Dodging the Limitations of HTML | Cascading Style Sheets: Designing for the Web (3rd Edition)

HTML is a simple, easy-to-learn markup language designed for hypertext documents on the Web. In fact, a computer-literate person can learn to write basic HTML in less than a day. This simplicity is one reason for the huge success of the Web.

From the beginnings of HTML, Web-page designers have tried to sidestep its stylistic limitations. Their intentions have been the best to improve the presentation of documents but often, the techniques have had unfortunate side effects. Typically, the techniques work for some of the people some of the time, but never for all the people all the time.
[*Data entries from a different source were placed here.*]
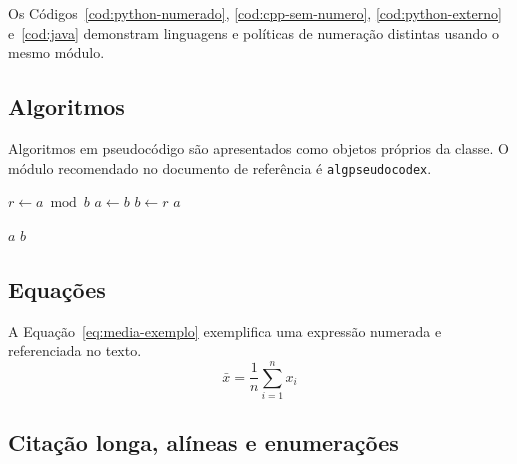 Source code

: Os Códigos~\ref{cod:python-numerado}, \ref{cod:cpp-sem-numero}, \ref{cod:python-externo} e~\ref{cod:java} demonstram linguagens e políticas de numeração distintas usando o mesmo módulo.

\subsection{Algoritmos}

Algoritmos em pseudocódigo são apresentados como objetos próprios da classe. O módulo recomendado no documento de referência é \texttt{algpseudocodex}.


\label{alg:mdc-numerado}
\begin{ufcalgorithm}[here][1]
    \State $r \gets a \bmod b$
    \State $a \gets b$
    \State $b \gets r$
  \EndWhile
  \State \Return $a$
\end{ufcalgorithm}

\label{alg:maior-sem-numero}
\begin{ufcalgorithm}[here][0]
    \State \Return $a$
  \Else
    \State \Return $b$
  \EndIf
\end{ufcalgorithm}

\subsection{Equações}

A Equação~\ref{eq:media-exemplo} exemplifica uma expressão numerada e referenciada no texto.
\begin{equation}
  \bar{x} = \frac{1}{n}\sum_{i=1}^{n}x_i
  \label{eq:media-exemplo}
\end{equation}


\subsection{Citação longa, alíneas e enumerações}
They include the following:

Using proprietary HTML extensions
Converting text into images
Placing text in tables
Writing a program instead of using HTML

We discuss these techniques and their side effects in the next sections.

Proprietary HTML Extensions

One way to sidestep HTML's limitations has been for browser vendors to create their own tags that give designers who use their browser a little more control over the appearance of a Web page. At some point, it seemed that every new version of a browser introduced a few new elements that designers could play with. For example, Netscape introduced the CENTER element in 1994 to allow text to be centered on the screen, and more recently, the SPACER element for, among other things, indenting the first line of a paragraph. Microsoft introduced the MARQUEE element in 1995 to make text slide across the screen. (Chapter 17, "Tables," shows more extensions with their CSS replacements.)

But, these HTML extensions have their problems. First, they are not universal. Although the W3C officially added CENTER to HTML 3.2 to avoid problems with browsers behaving differently at a time when CSS was not ready, the others remain specific to a particular browser.

Another problem is that the extensions are meaningless on non-visual browsers, such as speech browsers (that read pages aloud) or Braille browsers. Some of the extensions, such as the FONT element, won't even work on certain visual browsers, such as the text-only browser Lynx or browsers on hand-held devices. The standard HTML elements, on the other hand, are all designed to be device-independent. An element such as EM ("emphasis"), which is usually shown as italic text on graphical browsers, can be rendered underlined or in reverse video by Lynx or with a more emphatic voice by a speech browser.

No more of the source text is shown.